The file can be specified in the syntax when running the program, as shown below. Using labels is optional
This program was developed for the IDS and EIDS. It converts a data extraction into a rectangular episodes table that is ready for statistical analysis.
It uses in input the file Chronicle.dta, containing the data extraction, and the file VarSetup.dta, containing information relative to such extraction. These files must be saved in the working directory.
Each date of change in any of the variables considered in the analysis must be included in the Chronicle file. The Chronicle file should contain the columns ID_I, Type, Value, Day, Month, Year and DayFrac (used to adjust date collisions). The Chronicle file must also contain a variable which defines the period in which the individual is at risk (specified in the syntax below), with value 1 when the individual first becomes at risk and Value 0 when the individual last stops being at risk. Gaps in the period at risk can also be defined (0 on the date of exit and 1 on the date of return). All spells when the individual is not at risk are deleted from the episodes table by the program.

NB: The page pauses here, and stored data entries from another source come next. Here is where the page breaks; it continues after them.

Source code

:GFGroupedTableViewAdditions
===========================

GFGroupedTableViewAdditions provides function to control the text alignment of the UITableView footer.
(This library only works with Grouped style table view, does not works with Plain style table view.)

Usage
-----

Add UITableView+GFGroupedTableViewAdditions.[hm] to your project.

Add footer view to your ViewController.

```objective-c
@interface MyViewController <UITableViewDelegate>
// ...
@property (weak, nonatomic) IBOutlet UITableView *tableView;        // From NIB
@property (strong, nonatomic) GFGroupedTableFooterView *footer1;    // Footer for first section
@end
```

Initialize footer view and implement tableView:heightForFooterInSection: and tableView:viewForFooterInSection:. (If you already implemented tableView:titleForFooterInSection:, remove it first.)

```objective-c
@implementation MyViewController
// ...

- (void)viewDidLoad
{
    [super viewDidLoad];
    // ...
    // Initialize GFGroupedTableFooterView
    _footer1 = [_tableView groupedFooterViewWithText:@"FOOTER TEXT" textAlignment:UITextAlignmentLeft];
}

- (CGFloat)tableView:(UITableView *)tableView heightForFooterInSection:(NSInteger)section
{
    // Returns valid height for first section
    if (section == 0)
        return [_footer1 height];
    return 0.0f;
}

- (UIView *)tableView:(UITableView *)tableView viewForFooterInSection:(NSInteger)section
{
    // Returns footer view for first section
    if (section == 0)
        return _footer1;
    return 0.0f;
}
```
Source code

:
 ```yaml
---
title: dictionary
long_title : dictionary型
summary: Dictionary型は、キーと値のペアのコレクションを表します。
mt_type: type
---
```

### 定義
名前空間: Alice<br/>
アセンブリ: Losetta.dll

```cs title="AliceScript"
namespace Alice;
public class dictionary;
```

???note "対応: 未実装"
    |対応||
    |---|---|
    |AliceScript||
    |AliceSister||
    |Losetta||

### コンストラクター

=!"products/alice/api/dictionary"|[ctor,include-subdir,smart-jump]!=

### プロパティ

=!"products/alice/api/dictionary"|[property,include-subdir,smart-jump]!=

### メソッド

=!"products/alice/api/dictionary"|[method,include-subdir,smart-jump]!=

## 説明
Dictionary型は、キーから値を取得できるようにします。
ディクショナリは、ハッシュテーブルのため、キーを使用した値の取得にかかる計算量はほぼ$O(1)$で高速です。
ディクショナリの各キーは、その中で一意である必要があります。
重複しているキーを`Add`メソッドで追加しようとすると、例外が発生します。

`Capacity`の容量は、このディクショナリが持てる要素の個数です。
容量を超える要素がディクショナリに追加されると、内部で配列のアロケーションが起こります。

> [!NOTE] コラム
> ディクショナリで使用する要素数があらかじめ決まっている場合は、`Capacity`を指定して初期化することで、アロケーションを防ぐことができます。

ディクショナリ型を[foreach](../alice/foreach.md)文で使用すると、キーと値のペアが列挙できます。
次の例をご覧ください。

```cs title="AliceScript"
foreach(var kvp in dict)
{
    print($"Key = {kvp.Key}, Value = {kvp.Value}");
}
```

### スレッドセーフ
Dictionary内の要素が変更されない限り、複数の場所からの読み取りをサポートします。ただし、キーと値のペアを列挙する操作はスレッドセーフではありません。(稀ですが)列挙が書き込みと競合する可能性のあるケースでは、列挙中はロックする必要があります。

Information relating to the variables included in the extraction must be included in the Variable setup file, which should contain the fields Type, Transition and Duration. Transition distinguishes between events (which change value at the end of a spell: Transition = End), time-varying variables (which change value at the start of a spell: Transition = Start) and time-invariant variables (Transition = Invariant). Duration distinguishes whether the Values of a Type are valid only on their date of declaration (Duration = Instant) or between a date of declaration and the next date of declaration/End_date (Duration = Continuous).
When creating an episodes table, labels can be added by the program to Values of categorical numerical variables. Labels should be stored in an external file containing the fields Type, Value and ValueLabel.
The file can be specified in the syntax when running the program, as shown below. Using labels is optional.
The program rectangularises time-varying and time-invariant variables and events and creates spells, based on the dates of change in any of these variables. In the last steps the program formats the episodes file based on the information specified in the Variable setup file.
The output of the program is saved with the name Elisodes_file_time_string.dta (the time string contains the date and time when the final file is saved).
Part 1.- Reading and preparation of the variable setup file.
Part 2.- Reading and preparation the chronicle file.
Part 3.- Checking that chronicle and variable setup files contain the same types.
Part 4.- Rectangularization of time-varying variables
Part 5.- Rectangularization of time-invariant variables
Part 6.- Rectangularization of events
Part 7.- Construction of spells
Part 8.- Formatting of the episodes file
Part 9.- Dropping of spells when the individual is not at risk
a. Test data: DemoDatabase (see related documents)
b. Validation tests: The program has been tested using the DemoDatabase and the SEDD.
Chronicle and Variable setup files (see related documents).
Any (source or created variables); must contain a variable specifying the period at risk.
Day, Month, Year, DayFrac. DayFrac is optional and is used to handle date collisions (more than one Value of the same Type on the same date).